Metadata for sample packs

yaxu commented 3 years ago

Shall we agree a simple metadata format for samples? We discussed before under #15 but it didn't go anywhere, and it's come up again in the forum here: https://club.tidalcycles.org/t/what-if-there-was-a-sample-pack-format-with-metadata-for-superdirt/2746/6

General human-readable description of the sample set
License and copyright information
Per sample dictionary. Could potentially follow something like this http://motools.sourceforge.net/doc/audio_features.html and/or just an ad-doc lookup table.

It could be json, like this (this is the first json I've ever hand-written)?

{"name": "gabba",
 "description": "Selection of samples taken from the gabba kit from the Techno xpansion board in the Roland JV1080",
 "author": "Alex McLean",
 "license": "CC0",
 "files": {
    "000_0.wav": {"description":"Distorted Kick", "centroid":4000, "keywords": ["kick"]}
 }
}

Would something like that work for SuperDirt @telephon ?

cleary commented 3 years ago

This looks fine to me, I have no idea what centroid is, but a google will fix that ;)

Is it worth including it's normalise gain info as well (per track, or per set)?

yaxu commented 3 years ago

The spectral centroid is a measurement of 'brightness', I was mainly thinking about structure rather than content - a single file with a simple key-value structure for the sample pack, with a subdictionary for individual files.

But yes would be great to include a soft gain adjustment for superdirt in there

yaxu commented 3 years ago

Perhaps the samples could (optionally?) be specified by URL, e.g. to individual samples on https://freesound.org

telephon commented 3 years ago

Would something like that work for SuperDirt @telephon ?

Yes, it would work very well.

Would the metadata influence the order of indices (the # n parameter) for samples?
Something like a centroid is light and easy. How would we deal with larger datasets, like waveset onsets, for example? Would one supply a path to the data?

yaxu commented 3 years ago

Would the metadata influence the order of indices (the # n parameter) for samples?

I hadn't thought about it, but nice idea - I think that would make more sense than alphabetical order. Still, metadata could be optional and then alphabetical order would be the default.
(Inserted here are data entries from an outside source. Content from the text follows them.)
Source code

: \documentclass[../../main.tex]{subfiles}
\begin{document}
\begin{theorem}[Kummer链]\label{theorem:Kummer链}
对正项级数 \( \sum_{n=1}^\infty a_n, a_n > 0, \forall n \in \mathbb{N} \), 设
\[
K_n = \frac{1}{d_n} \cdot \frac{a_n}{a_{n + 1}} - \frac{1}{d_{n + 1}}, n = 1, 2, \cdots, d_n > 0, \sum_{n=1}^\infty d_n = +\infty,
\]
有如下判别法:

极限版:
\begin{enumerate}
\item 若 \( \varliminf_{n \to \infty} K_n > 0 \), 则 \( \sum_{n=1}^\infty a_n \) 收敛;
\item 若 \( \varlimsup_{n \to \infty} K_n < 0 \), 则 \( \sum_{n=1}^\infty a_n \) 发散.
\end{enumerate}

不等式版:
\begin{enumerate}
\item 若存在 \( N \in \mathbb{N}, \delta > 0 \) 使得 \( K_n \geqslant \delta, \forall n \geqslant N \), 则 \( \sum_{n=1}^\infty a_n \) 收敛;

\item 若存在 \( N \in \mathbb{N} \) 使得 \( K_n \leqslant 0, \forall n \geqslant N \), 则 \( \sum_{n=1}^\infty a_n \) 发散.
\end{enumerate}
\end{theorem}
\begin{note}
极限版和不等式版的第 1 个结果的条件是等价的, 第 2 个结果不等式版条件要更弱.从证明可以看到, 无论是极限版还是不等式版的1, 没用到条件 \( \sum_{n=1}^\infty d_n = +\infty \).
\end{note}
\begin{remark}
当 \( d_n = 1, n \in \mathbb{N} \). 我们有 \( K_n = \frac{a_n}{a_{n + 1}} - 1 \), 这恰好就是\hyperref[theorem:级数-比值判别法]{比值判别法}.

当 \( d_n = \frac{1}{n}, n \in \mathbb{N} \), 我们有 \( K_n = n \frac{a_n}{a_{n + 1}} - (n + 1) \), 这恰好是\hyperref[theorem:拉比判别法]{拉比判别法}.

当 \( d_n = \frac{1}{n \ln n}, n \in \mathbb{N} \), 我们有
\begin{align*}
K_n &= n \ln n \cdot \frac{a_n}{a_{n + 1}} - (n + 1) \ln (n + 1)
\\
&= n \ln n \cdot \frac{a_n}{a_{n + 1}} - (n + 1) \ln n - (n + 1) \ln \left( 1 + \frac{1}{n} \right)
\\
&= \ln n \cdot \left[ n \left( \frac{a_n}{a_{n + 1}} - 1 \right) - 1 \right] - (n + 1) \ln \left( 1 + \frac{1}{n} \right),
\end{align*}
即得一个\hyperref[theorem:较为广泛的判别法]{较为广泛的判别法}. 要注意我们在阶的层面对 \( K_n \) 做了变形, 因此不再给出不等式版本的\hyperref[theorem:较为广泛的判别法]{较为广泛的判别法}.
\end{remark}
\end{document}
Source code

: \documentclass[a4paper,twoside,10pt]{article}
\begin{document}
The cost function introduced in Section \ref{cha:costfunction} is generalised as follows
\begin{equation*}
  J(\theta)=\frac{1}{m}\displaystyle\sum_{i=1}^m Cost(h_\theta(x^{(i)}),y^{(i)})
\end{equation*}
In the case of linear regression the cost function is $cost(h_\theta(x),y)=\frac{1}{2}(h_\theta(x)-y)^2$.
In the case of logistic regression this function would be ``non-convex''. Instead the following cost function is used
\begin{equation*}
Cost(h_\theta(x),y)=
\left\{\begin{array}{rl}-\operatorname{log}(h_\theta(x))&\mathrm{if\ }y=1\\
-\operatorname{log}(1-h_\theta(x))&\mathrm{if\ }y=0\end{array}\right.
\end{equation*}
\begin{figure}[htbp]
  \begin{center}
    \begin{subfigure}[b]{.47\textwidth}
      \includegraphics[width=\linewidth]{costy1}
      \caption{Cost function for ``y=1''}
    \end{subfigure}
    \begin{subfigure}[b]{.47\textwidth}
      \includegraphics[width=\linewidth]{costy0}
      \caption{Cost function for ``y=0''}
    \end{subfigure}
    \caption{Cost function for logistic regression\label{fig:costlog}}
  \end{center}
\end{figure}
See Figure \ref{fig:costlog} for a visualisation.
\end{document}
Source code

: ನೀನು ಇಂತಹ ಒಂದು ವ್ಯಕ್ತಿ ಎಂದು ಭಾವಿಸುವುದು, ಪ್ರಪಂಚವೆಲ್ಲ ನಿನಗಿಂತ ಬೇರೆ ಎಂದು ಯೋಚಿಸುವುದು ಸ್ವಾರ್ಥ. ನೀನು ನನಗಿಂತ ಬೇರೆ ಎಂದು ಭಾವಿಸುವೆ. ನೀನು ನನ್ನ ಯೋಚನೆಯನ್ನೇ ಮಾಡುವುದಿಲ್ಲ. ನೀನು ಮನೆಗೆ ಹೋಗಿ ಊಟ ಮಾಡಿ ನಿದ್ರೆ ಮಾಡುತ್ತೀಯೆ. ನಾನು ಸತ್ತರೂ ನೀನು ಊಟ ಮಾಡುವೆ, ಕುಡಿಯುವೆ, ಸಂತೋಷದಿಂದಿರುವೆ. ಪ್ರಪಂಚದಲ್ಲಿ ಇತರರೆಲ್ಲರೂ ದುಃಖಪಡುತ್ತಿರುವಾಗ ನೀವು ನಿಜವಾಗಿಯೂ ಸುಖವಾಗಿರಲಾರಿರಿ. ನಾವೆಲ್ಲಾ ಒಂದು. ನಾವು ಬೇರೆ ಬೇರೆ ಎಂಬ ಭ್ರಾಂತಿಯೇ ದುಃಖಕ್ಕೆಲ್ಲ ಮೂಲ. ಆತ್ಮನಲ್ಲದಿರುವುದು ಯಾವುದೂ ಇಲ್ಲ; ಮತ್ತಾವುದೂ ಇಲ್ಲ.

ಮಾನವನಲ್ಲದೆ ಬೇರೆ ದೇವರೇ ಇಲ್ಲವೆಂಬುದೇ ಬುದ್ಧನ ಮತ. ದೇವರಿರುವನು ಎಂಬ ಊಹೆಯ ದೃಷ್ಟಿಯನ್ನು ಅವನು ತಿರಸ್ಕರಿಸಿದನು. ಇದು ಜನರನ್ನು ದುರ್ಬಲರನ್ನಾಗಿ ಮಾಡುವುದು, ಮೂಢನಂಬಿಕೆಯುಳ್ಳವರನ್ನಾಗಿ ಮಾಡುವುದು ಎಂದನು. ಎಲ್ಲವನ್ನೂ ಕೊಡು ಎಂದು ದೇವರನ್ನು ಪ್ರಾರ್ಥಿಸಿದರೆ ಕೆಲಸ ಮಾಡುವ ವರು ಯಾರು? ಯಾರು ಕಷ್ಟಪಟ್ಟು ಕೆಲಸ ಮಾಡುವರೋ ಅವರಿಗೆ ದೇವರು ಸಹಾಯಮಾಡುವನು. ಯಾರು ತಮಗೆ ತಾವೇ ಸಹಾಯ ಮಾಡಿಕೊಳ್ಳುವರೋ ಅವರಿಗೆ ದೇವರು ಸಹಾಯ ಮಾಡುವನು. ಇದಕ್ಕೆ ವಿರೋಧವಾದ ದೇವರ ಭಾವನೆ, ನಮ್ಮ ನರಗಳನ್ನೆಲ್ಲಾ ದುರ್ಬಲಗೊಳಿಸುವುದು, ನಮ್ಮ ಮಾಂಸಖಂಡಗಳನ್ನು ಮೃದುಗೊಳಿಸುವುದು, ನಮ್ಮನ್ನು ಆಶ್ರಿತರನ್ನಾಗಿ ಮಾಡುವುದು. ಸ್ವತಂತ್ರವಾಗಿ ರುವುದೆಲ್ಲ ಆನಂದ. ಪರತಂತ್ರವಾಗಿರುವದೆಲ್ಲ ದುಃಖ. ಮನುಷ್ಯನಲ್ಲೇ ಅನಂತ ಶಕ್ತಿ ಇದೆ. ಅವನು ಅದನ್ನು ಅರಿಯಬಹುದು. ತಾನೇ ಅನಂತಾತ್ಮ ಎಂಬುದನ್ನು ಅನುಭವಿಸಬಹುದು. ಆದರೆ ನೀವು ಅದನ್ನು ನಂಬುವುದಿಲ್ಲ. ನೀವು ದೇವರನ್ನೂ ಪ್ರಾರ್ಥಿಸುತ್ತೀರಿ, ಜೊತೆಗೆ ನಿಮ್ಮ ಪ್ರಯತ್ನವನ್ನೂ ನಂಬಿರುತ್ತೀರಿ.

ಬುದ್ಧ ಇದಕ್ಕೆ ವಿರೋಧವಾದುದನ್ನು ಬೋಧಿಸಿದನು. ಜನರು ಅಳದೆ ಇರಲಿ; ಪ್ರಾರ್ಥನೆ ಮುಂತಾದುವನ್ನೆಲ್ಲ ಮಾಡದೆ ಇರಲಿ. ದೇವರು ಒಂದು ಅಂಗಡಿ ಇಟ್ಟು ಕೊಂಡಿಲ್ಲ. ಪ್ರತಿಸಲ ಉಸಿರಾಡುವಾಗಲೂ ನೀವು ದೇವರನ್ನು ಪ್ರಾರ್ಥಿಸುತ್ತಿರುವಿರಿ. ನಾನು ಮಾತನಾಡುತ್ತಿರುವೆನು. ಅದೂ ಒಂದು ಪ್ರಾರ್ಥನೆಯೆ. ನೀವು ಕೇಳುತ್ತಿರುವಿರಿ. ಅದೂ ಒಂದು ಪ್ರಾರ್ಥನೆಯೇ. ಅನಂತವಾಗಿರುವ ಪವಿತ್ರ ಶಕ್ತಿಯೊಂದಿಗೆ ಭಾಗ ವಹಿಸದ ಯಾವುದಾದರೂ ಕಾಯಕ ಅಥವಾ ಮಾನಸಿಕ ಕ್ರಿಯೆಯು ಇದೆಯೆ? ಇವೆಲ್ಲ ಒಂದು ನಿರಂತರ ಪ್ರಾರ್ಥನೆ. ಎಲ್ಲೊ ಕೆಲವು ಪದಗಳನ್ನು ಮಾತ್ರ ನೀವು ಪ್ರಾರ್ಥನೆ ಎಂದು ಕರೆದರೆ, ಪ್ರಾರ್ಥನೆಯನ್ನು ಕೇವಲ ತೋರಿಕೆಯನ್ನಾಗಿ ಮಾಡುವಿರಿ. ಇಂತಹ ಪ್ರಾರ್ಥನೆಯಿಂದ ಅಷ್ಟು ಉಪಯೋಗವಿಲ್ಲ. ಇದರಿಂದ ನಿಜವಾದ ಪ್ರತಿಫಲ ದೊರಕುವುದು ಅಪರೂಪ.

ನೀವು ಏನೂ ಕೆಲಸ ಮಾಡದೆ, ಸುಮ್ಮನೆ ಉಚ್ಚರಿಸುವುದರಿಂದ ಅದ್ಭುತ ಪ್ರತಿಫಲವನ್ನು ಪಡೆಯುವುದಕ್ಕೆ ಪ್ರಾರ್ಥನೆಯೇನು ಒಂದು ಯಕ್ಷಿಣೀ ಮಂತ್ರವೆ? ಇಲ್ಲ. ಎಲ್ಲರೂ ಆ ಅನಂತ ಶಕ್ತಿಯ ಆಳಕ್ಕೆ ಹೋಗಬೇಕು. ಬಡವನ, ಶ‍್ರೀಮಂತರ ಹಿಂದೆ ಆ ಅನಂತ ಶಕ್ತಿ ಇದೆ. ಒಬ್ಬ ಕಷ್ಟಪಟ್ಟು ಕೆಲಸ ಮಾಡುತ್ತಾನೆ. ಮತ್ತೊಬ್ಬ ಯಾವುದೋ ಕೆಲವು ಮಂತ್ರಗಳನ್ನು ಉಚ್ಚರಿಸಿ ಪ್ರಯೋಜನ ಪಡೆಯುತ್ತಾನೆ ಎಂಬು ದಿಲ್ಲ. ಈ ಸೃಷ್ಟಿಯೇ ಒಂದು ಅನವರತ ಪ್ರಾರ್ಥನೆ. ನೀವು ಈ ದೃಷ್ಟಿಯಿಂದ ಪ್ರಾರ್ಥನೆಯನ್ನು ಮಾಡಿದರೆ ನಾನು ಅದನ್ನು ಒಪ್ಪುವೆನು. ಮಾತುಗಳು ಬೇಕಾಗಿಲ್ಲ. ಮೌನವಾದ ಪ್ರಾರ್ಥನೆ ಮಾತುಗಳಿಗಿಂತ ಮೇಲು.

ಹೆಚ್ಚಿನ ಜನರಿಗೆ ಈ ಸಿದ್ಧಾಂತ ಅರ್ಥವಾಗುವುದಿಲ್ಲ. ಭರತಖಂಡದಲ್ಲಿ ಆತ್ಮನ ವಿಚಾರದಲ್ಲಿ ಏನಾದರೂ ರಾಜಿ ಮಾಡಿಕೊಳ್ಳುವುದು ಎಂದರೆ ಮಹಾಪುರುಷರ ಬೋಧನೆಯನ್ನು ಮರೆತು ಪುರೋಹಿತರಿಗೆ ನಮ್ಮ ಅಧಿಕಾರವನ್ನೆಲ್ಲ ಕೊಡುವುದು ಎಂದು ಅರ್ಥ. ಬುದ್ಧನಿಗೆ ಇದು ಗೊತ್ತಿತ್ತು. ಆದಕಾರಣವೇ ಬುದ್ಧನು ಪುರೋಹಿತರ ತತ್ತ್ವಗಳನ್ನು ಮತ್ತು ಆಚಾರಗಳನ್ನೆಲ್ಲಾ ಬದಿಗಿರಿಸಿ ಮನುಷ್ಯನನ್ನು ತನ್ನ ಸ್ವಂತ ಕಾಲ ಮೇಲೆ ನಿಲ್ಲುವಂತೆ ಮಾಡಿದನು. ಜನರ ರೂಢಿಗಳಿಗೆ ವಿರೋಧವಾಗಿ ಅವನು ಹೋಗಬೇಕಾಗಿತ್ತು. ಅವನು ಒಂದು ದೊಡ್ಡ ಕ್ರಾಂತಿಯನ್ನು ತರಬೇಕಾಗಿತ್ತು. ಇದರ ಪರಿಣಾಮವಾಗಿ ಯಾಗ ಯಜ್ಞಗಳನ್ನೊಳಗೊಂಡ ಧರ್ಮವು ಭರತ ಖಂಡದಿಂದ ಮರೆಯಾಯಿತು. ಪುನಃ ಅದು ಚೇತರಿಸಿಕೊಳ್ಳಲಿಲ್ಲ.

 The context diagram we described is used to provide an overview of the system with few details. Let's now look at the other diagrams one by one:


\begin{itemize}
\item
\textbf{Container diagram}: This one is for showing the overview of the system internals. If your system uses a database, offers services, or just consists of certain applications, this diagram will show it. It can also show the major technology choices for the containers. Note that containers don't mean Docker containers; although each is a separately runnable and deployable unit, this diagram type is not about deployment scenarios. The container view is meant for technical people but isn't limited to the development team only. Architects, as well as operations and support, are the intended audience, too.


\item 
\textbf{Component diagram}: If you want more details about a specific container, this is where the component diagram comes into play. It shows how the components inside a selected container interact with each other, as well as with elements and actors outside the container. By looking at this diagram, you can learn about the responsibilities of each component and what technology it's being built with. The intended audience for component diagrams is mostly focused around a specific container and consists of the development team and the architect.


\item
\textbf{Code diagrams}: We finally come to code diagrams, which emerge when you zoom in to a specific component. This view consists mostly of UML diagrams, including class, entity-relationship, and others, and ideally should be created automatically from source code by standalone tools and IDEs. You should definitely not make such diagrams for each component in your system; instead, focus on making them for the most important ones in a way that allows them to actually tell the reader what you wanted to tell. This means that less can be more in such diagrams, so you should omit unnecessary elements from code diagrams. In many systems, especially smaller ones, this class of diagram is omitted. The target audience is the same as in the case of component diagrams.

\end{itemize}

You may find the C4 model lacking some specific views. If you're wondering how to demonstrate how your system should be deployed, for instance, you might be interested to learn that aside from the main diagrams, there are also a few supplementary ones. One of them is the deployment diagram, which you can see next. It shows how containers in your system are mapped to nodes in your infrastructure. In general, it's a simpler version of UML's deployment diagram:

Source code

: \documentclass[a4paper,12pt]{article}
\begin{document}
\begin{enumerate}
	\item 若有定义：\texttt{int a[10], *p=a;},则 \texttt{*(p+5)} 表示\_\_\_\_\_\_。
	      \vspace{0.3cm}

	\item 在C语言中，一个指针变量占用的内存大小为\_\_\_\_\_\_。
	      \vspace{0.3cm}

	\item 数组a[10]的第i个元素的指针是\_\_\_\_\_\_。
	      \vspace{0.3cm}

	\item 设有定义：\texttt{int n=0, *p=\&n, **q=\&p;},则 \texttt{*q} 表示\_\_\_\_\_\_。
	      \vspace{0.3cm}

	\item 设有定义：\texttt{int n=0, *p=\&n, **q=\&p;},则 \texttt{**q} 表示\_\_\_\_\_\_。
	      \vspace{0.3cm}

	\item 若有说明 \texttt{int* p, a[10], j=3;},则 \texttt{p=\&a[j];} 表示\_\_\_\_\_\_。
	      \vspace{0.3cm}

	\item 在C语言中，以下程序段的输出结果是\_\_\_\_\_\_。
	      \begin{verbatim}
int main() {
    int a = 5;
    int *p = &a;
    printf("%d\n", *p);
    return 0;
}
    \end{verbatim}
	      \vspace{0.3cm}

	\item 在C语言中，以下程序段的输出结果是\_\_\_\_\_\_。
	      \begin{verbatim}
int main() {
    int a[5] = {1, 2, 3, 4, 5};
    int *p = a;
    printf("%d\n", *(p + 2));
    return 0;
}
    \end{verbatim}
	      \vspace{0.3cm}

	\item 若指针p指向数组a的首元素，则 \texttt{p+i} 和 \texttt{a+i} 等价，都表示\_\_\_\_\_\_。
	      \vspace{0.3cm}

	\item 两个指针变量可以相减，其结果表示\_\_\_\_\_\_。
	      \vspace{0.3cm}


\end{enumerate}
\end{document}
I don't know what should happen if there is metadata for some samples, and not others - maybe best to ignore the ones without metadata in that case.

That makes me think that it could be nice to put the whole thing in a list, so you could have more than one sampleset in one subfolder. Then people could organise things in the filesystem how they want, and a file could have a path gabba/kicks/fruity_3.wav

Something like a centroid is light and easy. How would we deal with larger datasets, like waveset onsets, for example? Would one supply a path to the data?

Yes perhaps a path relative to the sample folder, encouraging a loose standard like a data/ folder?

telephon commented 3 years ago

Still, metadata could be optional and then alphabetical order would be the default.

Currently, the default is what pathMatch returns from the file system. That is probably an ambiguous order that may well depend on the file system itself rather than only the file names. Ordering alphabetically might change things for some users, but I am not sure.

That makes me think that it could be nice to put the whole thing in a list, so you could have more than one sampleset in one subfolder. Then people could organise things in the filesystem how they want, and a file could have a path gabba/kicks/fruity_3.wav

Do you mean a list of json metadata entries?

Currently, using loadSoundFiles you can load any kind of folder structure, you can just pass in a path with wildcards or make the list of paths yourself. It is only loadSoundFileFolder which is at the lowest level.

Should we try to keep the metadata as close as possible to the samples?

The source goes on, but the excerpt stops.